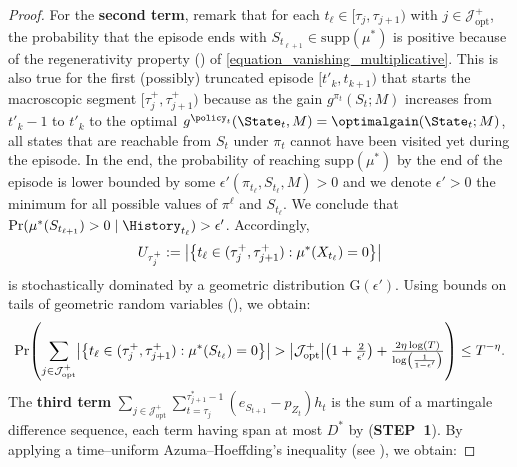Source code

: \documentclass[preprint,cleveref,12pt]{colt2025}
\DeclarePairedDelimiter{\braces}{\{}{\}}	%
\DeclarePairedDelimiter{\parens}{(}{)}	%
\DeclarePairedDelimiter{\abs}{\lvert}{\rvert}	%
\def\optgain{\optimalgain} %
\def\STEP#1{(\strong{STEP~#1})}
\newcommand{\strong}[1]{\textbf{#1}}
\begin{document}
\begin{proof}
        For the \strong{second term}, remark that for each $t_\ell \in [\tau_j, \tau_{j+1})$ with $j \in \mathcal{J}^+_\mathrm{opt}$, the probability that the episode ends with $S_{t_{\ell+1}} \in \mathrm{supp}(\mu^*)$ is positive because of the regenerativity property () of \eqref{equation_vanishing_multiplicative}.
        This is also true for the first (possibly) truncated episode $[t'_k, t_{k+1})$ that starts the macroscopic segment $[\tau_j^+, \tau_{j+1}^+)$ because as the gain $g^{\pi_{t}}(S_t; M)$ increases from $t'_k-1$ to $t'_k$ to the optimal $g^{\policy_t}(\State_t, M) = \optgain(\State_t; M)$, all states that are reachable from $S_t$ under $\pi_t$ cannot have been visited yet during the episode.
        In the end, the probability of reaching $\mathrm{supp}(\mu^*)$ by the end of the episode is lower bounded by some $\epsilon'(\pi_{t_\ell}, S_{t_\ell}, M) > 0$ and we denote $\epsilon' > 0$ the minimum for all possible values of $\pi^\ell$ and $S_{t_\ell}$.
        We conclude that $\Pr(\mu^*(S_{t_{\ell+1}}) > 0 \mid \History_{t_\ell}) > \epsilon'$. 
        Accordingly,
        \begin{equation*}
            U_{\tau_j^+}
            :=
            \abs*{\braces*{
                t_\ell \in (\tau_j^+, \tau_{j+1}^+)
                :
                \mu^*(X_{t_\ell})
                =
                0
            }}
        \end{equation*}
        is stochastically dominated by a geometric distribution $\mathrm{G}(\epsilon')$. 
        Using bounds on tails of geometric random variables (), we obtain:
        \begin{equation}
            \label{equation_coherence_optimal_segments_2}
            \Pr\parens*{
                \sum_{j \in \mathcal{J}^+_\mathrm{opt}}
                \abs*{\braces*{
                    t_\ell \in (\tau_j^+, \tau_{j+1}^+) : \mu^*(S_{t_\ell}) = 0
                }}
                >
                \abs*{\mathcal{J}^+_\mathrm{opt}} \parens*{1 + \tfrac 2{\epsilon'}}
                + \tfrac{2\eta \log(T)}{\log\parens*{\frac 1{1-\epsilon'}}}
            }
            \le
            T^{-\eta}
            .
        \end{equation}
        The \strong{third term} $\sum_{j \in \mathcal{J}^+_\mathrm{opt}} \sum_{t=\tau_j}^{\tau_{j+1}^*-1} (e_{S_{t+1}} - p_{Z_t}) h_t$ is the sum of a martingale difference sequence, each term having span at most $D^*$ by \STEP{1}.
        By applying a time--uniform Azuma--Hoeffding's inequality (see \cite[Lemma~5]{bourel_tightening_2020}), we obtain:

\end{proof}
\end{document}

**Aim of the exercise**
Every line that holds the string "geometric" must be copied from the records above.

**Answer for this exercise**
        is stochastically dominated by a geometric distribution $\mathrm{G}(\epsilon')$. 
        Using bounds on tails of geometric random variables (), we obtain:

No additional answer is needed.